# Description of the task:
Beginning with the line that holds "Support** <br />", please retype each line through the end of the listing below, both ends included, and nothing more.

# Data to process:

-.-.-

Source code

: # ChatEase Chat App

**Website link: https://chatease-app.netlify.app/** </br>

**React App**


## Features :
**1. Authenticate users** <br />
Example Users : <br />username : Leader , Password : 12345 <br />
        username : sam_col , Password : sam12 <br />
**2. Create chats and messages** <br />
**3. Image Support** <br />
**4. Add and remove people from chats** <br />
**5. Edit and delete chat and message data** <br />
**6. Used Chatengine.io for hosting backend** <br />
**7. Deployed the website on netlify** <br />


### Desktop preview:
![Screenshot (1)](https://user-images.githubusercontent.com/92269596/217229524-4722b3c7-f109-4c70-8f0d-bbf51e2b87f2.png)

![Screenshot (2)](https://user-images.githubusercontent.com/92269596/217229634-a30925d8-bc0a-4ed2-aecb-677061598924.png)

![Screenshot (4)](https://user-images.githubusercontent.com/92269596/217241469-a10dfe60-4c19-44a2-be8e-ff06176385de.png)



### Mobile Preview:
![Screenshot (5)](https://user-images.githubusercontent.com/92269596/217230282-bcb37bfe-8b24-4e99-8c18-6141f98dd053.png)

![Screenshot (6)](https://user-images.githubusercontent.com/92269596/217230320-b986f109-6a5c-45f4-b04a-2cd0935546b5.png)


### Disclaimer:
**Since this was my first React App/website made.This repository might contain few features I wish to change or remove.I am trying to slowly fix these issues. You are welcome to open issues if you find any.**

-.-.-

# Response below:
**3. Image Support** <br />
**4. Add and remove people from chats** <br />
**5. Edit and delete chat and message data** <br />
**6. Used Chatengine.io for hosting backend** <br />
**7. Deployed the website on netlify** <br />


### Desktop preview:
![Screenshot (1)](https://user-images.githubusercontent.com/92269596/217229524-4722b3c7-f109-4c70-8f0d-bbf51e2b87f2.png)

![Screenshot (2)](https://user-images.githubusercontent.com/92269596/217229634-a30925d8-bc0a-4ed2-aecb-677061598924.png)

![Screenshot (4)](https://user-images.githubusercontent.com/92269596/217241469-a10dfe60-4c19-44a2-be8e-ff06176385de.png)



### Mobile Preview:
![Screenshot (5)](https://user-images.githubusercontent.com/92269596/217230282-bcb37bfe-8b24-4e99-8c18-6141f98dd053.png)

![Screenshot (6)](https://user-images.githubusercontent.com/92269596/217230320-b986f109-6a5c-45f4-b04a-2cd0935546b5.png)


### Disclaimer:
**Since this was my first React App/website made.This repository might contain few features I wish to change or remove.I am trying to slowly fix these issues. You are welcome to open issues if you find any.**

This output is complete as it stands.